Many experiments in HEP are currently evaluating the possibility to use Java
in data analysis , visualization and other applications.
In order to have a first-hand experience,I converted to Java a moderately complex application :
the Aleph Hcal
monitoring display. This program is used to visualize data coming from
a subdetector of the Aleph apparatus for monitoring purposes. The original application was written
in C and Fortran using X-window for the graphical user interface on Openvms workstations.It is available only on X-terminals.
The Java implementation is platform independent and consists in the integration
of an applet in an already existing hypertext ("The Hcal Control room")
used for monitoring.
The User Interface of the stand-alone Application
The stand-alone application has three main windows always displayed plus other
windows that can show up when the user makes some special request.
The three main windows are:
Among the facilities available through menu items in the main window,we have:
- A comand panel wich enables the user to request the display of new events.
- A main window where the event is displayed. This also contains a few
menus to make special requests.
- A text window to show a line of data for each event.
- The selection of event files through a file selection panel.
- The selection of detector parts to display through a set of
buttons each one connected to a detector part or subpart.
Basic Applet Structure
The applet uses the following graphics interface classes:
A class EventDisplay that extends Canvas and contains the event drawing.
- Another frame SelectPanel will appear if you want to select a detector
part.When you have finished you can destroy it.
- The main area in the applet window,in addition to the EventDisplay canvas,
contains a command bar below the event display, where
you have all main commands put together.
We have introduced two threads:
Events are provided from a CGI-script on the computer that is doing data acquisition.
The java applet will send the URL of the script with the number of the event
written after that separated by the special character "?".
The thread will then wait for the "document" returned by this script which is
an event ready to be processed (the script extracts the Hcal part of the event
and sends only this part).
- Thread one is used to draw the event:in this way we are sure that for complex
events drawing, the applet wan't get stuck and the commands will still work.
- Thread two is used to get the next event in parallel with event drawing. Events
are accumulated in a cache ready to be processed. In this way,the user doesn't have to wait
for the next event. Also, if an event is slow to arrive, the user can continue to
work with previous events in the cache.
After spending a six months period learning the language, I found the coding in Java
easier than the original coding. The whole process has lasted two man-months
of work (compared with around a year of the original).

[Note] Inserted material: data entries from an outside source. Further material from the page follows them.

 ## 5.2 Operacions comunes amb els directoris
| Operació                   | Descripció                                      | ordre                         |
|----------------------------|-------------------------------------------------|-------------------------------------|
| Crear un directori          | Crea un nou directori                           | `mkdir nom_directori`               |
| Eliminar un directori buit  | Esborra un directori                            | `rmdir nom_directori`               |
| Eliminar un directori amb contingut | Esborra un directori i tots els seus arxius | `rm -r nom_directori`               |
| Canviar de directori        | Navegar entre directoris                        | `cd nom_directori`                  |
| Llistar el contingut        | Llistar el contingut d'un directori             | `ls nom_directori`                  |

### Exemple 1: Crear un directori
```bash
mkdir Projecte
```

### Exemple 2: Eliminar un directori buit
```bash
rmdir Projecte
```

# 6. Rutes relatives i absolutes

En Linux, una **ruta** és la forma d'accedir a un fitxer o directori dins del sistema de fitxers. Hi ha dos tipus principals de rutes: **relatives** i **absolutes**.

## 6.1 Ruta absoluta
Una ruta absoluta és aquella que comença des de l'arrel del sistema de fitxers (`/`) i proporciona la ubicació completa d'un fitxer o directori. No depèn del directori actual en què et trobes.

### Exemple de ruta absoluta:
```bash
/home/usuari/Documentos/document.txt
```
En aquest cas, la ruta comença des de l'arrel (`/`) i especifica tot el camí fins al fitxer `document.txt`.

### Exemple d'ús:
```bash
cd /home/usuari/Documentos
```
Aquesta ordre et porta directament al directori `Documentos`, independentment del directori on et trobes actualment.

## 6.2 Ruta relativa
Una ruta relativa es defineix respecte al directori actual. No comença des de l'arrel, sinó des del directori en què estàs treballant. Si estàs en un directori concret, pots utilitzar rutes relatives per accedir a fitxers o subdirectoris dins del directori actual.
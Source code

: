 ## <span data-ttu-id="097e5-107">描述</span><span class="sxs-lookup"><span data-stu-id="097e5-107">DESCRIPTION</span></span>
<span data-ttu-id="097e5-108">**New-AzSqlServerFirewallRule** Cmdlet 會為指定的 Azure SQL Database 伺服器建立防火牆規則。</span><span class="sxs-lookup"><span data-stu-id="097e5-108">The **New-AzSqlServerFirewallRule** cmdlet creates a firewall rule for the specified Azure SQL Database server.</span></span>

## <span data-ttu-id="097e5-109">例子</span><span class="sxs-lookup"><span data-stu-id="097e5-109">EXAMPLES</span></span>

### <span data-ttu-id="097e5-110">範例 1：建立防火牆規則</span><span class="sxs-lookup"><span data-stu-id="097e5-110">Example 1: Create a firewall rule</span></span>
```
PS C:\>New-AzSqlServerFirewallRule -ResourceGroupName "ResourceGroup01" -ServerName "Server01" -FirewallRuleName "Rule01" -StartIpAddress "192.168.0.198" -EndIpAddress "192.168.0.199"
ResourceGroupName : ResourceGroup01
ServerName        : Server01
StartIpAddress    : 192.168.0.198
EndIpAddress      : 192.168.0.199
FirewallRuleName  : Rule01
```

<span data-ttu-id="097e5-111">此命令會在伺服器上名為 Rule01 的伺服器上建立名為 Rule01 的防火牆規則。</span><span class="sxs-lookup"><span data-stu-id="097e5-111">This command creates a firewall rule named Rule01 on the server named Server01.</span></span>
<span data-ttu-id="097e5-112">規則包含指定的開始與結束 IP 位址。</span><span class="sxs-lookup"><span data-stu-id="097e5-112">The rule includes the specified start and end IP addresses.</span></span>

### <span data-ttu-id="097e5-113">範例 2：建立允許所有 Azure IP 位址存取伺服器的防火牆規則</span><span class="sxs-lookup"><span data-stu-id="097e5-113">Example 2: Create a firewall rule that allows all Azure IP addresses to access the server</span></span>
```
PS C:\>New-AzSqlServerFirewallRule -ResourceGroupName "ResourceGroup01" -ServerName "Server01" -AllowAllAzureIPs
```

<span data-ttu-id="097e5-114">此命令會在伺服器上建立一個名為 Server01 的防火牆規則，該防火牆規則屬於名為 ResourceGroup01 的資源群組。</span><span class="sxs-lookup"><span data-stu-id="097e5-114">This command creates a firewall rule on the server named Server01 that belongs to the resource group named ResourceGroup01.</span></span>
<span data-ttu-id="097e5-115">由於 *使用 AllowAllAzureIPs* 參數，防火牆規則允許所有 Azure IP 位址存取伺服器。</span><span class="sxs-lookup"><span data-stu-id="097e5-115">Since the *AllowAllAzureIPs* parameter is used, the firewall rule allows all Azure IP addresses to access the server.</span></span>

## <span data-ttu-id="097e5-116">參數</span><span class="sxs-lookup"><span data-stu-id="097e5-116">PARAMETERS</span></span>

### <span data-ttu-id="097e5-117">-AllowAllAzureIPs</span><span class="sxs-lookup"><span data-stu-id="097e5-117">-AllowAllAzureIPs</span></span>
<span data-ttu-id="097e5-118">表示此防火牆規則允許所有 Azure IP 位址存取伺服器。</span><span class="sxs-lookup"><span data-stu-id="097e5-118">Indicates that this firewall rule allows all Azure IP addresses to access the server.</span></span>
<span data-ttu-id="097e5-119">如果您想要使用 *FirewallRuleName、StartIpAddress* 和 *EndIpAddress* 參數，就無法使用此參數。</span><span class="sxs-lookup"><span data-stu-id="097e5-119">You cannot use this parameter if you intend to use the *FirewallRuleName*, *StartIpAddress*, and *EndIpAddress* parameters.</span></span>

I encountered several problems using Java as a development language and environment. The good news,
however, is that these are not inherent problems; almost all stem from Java's relative immaturity. As Java
matures, many of these problems should go away.
The development platform was the Java Development Kit (JDK) Version 1.02 under Windows 95 with Netscape
Navigator as the target platform. I wrote all of the code by hand using a text editor.
I have used exclusively Netscape Navigator 3 to test the applet. I didn't use the
Appletviewer since this sometime behaves differently from Netscape.
Up to now, the best platforms to run this applet are PC with Windows95 or NT
but presumably this will change in future.
Being in the programming business since 30 years, Java is not my first language. But in a certain sense, it was a completely new
experience.The difference was in the incredible support to my work coming
from Internet. For example, for the first time I had all the documentation online.
For the first time I could look at the source and run programs developed from
thousands of other programmers. Problems that previously would have required days
to be solved, could be sorted out in few minutes with a query to a search
engine like Altavista.
Another important issue brought up by Java is the platform indipendence.
To understand the importance of this issue I can report that for this
relatively simple program we have already done three upgrades in 10 years
because of platform changes! Each time I spent many months doing the upgrade.
If the promise of platform independence will be kept from Java, in the
future we shouldn't have any more this problem.
You write your program in Java and it will run on any platform, present and future.
It is especially this concept that is pushing Java among professional developers.
So my conclusion is that,like HTML, Java is not only here to stay but will
change completely the way we do our business.